Заботы, интересы и характеры у людей разные, но в эти последние дни все они жили ожиданием встречи с близкими. Один поглядывает в зеркало и, чувствую, озабочен появившейся сединой. «Архангельский мужик» Сергей Кузнецов, наоборот, весел, объявил, что по приезде домой сразу устроит свадьбу. Подстригал сегодня усы. Спрашиваю: антарктические? «Что вы, я с усами родился!».
Укладывают в короба и чемоданы гостинцы, купленные в дороге и прихваченные в Антарктиде. У одного в коробочке камень с жестким колючим мхом, яйцо пингвина.

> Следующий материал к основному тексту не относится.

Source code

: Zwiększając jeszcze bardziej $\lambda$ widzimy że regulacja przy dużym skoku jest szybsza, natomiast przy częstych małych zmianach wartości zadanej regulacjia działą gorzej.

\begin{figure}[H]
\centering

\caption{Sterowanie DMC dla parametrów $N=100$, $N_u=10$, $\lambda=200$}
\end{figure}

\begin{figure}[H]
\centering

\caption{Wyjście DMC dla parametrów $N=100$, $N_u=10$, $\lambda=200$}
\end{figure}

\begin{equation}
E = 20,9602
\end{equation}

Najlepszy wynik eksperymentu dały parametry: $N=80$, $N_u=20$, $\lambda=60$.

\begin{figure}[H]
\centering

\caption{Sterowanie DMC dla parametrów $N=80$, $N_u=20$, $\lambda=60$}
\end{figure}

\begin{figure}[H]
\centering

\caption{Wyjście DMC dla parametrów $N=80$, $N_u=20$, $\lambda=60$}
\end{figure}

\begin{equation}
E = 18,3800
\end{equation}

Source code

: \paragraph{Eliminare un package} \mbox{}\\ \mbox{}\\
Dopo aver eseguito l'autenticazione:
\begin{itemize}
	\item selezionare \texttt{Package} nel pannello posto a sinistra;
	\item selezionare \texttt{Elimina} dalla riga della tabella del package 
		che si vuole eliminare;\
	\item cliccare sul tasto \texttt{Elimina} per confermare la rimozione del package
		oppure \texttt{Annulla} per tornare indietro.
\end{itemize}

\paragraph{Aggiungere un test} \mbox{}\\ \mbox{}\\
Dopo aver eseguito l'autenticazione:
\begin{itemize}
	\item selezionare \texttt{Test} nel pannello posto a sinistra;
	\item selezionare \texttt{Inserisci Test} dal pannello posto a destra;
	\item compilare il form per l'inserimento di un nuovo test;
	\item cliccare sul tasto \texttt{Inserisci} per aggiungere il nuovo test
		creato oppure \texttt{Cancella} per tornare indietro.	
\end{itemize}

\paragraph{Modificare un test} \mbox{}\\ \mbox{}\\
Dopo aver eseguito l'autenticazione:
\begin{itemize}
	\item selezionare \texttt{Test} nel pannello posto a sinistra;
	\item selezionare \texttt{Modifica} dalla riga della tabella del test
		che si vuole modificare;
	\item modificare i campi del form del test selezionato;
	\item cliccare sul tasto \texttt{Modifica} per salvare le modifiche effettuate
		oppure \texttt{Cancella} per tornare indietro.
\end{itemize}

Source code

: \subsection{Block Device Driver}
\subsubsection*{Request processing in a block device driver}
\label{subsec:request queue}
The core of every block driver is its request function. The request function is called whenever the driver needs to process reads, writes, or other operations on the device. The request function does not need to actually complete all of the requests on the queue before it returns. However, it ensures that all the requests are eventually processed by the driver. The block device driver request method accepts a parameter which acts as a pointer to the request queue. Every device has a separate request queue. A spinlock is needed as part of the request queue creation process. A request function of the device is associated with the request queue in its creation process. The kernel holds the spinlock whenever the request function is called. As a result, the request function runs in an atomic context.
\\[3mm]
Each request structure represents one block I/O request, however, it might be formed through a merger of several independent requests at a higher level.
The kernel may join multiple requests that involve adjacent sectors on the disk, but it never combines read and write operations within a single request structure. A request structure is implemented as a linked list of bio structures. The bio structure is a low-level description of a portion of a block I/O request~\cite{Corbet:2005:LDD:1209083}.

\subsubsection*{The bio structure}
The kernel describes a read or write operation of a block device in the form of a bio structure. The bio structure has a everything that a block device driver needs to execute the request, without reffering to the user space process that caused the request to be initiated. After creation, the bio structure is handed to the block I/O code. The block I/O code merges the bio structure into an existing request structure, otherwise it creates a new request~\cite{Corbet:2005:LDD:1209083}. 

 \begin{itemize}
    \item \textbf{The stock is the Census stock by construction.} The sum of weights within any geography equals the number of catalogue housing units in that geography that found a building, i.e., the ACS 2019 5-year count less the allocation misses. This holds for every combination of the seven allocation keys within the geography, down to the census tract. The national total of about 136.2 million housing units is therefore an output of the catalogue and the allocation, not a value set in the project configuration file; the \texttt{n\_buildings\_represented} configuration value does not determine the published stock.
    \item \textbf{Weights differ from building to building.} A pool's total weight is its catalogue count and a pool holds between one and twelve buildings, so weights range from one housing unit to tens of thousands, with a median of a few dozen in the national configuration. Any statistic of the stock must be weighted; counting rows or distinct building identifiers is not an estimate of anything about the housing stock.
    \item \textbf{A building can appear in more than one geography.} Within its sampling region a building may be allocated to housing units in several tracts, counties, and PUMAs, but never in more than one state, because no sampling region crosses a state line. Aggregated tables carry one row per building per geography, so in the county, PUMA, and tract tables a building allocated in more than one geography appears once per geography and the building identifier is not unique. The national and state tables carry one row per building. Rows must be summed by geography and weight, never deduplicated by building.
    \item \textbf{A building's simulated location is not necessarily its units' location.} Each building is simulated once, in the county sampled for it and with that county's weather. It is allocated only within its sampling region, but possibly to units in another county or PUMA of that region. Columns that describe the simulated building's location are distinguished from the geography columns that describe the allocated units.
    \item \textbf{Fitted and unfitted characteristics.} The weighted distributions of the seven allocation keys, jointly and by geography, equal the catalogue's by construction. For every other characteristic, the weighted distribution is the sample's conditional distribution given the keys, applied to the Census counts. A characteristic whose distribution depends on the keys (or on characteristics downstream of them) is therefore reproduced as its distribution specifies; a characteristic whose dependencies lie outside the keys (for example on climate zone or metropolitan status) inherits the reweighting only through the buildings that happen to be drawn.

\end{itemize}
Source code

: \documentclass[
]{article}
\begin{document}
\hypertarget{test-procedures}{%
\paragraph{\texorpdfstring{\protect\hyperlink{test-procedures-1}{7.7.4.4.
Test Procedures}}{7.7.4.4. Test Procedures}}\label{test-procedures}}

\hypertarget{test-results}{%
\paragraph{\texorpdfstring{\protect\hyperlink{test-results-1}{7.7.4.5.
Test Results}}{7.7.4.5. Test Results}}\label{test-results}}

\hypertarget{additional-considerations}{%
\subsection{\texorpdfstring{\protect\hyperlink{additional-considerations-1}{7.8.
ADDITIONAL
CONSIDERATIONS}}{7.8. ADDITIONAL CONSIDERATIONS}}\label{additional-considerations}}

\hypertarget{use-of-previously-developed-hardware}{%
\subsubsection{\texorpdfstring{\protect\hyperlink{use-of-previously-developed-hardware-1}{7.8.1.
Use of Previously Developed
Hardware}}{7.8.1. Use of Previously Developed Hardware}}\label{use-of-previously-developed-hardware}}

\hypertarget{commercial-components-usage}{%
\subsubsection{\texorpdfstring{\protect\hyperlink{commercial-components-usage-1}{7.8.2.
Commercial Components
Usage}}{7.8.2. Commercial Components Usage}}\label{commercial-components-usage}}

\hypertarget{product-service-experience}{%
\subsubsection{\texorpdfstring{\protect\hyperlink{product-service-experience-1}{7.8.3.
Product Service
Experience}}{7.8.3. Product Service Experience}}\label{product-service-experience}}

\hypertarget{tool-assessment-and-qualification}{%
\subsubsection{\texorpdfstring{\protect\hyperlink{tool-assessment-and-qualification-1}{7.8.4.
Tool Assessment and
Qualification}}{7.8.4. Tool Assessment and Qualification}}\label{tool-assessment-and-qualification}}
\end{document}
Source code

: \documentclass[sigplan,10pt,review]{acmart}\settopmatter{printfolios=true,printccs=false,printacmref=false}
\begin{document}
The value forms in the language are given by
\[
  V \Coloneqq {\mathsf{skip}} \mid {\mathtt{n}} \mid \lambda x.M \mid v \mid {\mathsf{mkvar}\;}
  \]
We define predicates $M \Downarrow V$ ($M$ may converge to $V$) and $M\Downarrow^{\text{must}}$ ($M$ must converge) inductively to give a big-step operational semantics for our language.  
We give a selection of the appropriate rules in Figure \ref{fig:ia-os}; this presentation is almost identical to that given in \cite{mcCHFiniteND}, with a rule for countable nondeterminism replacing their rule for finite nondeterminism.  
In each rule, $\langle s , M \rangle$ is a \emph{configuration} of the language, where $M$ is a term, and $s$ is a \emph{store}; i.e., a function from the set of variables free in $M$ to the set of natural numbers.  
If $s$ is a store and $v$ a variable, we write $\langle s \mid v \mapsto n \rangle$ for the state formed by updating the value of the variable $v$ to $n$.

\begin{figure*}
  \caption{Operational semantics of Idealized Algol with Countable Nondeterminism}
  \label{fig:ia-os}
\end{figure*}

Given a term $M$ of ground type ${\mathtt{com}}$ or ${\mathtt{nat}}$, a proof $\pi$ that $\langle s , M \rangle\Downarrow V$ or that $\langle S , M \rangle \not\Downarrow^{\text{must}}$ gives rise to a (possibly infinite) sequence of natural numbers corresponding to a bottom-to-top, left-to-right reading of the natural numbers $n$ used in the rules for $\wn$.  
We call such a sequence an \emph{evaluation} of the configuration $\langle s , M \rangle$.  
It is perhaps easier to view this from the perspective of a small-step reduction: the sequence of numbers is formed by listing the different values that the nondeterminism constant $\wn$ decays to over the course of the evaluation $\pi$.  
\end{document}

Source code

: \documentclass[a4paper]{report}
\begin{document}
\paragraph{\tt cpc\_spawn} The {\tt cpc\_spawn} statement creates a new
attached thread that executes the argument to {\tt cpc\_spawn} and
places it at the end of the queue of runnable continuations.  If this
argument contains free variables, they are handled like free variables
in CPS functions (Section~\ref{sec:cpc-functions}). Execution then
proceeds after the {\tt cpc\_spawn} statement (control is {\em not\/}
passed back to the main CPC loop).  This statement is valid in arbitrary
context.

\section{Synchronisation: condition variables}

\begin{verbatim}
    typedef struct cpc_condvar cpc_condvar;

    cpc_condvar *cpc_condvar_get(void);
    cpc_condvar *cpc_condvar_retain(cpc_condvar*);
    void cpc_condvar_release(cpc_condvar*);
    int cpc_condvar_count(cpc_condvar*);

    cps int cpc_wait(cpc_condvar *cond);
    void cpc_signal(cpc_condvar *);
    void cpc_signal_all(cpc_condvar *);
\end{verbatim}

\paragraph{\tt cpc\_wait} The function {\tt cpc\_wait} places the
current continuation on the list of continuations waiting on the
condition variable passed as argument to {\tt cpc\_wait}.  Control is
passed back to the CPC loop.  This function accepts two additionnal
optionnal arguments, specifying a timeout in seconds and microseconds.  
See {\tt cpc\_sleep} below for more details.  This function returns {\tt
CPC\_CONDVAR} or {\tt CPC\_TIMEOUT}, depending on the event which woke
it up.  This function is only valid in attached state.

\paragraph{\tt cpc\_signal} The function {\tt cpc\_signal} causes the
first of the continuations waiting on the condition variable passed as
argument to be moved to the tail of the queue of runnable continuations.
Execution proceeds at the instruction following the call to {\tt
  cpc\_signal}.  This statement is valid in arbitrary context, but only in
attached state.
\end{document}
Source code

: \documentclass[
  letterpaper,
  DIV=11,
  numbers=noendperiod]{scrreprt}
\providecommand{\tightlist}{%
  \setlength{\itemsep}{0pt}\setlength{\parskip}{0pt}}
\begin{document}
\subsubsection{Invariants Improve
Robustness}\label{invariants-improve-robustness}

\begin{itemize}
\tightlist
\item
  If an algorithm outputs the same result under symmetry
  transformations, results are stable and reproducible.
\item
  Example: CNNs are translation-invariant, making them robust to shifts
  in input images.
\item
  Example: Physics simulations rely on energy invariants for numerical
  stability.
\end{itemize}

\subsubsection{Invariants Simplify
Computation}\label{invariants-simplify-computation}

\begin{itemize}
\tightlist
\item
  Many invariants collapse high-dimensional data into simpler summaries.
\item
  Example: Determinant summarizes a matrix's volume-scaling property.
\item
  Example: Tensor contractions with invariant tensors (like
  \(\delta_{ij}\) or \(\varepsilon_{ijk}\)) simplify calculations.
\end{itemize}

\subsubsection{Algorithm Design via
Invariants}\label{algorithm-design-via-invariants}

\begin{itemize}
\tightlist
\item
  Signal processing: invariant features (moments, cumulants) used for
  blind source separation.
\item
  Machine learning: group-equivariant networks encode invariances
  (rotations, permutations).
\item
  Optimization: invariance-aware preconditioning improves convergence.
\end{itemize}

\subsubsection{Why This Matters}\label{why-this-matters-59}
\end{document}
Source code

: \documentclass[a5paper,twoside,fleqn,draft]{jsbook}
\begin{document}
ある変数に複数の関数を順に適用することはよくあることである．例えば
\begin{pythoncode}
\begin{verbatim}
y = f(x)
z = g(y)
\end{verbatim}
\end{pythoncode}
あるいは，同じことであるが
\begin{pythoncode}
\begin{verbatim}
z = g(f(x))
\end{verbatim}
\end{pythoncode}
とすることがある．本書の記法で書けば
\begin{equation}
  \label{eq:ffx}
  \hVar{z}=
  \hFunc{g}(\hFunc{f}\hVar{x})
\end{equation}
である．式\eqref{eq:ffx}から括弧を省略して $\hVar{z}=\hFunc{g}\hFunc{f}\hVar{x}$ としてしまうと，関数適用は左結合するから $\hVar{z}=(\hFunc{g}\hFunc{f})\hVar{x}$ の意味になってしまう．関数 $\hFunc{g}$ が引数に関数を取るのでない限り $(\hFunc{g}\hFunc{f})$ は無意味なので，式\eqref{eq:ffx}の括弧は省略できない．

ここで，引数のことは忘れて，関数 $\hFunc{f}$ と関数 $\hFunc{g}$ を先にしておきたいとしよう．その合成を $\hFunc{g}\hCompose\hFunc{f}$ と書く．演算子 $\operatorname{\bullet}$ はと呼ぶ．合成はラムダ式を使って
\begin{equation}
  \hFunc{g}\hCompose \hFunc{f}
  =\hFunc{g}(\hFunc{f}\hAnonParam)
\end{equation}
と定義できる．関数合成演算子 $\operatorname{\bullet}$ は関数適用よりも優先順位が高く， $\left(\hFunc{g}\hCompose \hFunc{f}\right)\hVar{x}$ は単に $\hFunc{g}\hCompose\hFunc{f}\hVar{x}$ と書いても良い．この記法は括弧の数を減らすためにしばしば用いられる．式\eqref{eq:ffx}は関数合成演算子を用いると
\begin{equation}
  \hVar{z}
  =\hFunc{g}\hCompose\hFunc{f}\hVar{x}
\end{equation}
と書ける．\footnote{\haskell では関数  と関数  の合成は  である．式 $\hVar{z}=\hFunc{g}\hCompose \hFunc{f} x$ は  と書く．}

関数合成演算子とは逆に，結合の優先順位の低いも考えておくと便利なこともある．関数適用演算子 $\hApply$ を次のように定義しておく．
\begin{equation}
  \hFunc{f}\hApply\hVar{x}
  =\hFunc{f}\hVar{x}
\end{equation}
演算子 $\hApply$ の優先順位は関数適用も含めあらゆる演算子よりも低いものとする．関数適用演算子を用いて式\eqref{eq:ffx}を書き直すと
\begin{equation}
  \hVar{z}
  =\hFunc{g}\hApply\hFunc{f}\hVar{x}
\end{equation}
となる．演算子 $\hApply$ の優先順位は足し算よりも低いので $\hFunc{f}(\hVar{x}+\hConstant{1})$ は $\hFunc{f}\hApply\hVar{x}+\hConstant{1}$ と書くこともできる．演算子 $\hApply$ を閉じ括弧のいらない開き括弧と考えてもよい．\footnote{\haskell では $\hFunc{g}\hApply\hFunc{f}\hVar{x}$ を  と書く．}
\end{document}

Другой везет толстенную самодельную свечку из парафина — символ зимовки. Валерий Головин заканчивает гравировку медалей, изготовленных на «Востоке» в честь 25-летия станции.
Дорога из Антарктиды с заходами на остров Южная Джорджия, в Рио-де-Жанейро, на Канарские острова помогла ребятам «оттаять», стряхнуть груз зимовки. Позавчера мы вместе ходили по стамбульским мечетям-памятникам, посетили фантастический по размерам базар, кое-кто прямо с борта нашей «Башкирии» удил рыбу. На пути от Канарских островов два события были особо волнующими. 7 апреля в Средиземном море между островами Сицилией и Мальтой вахтенный теплохода прямо по курсу «Башкирии» увидел мину. Немедленно прозвучала команда: «Лево на борт!». И все мы увидели справа по борту заржавевшее, как видно, недавно всплывшее на поверхность, рогатое чудовище минувшей войны. «Нам только этого не хватало!» — сказал стоявший рядом со мной «восточник».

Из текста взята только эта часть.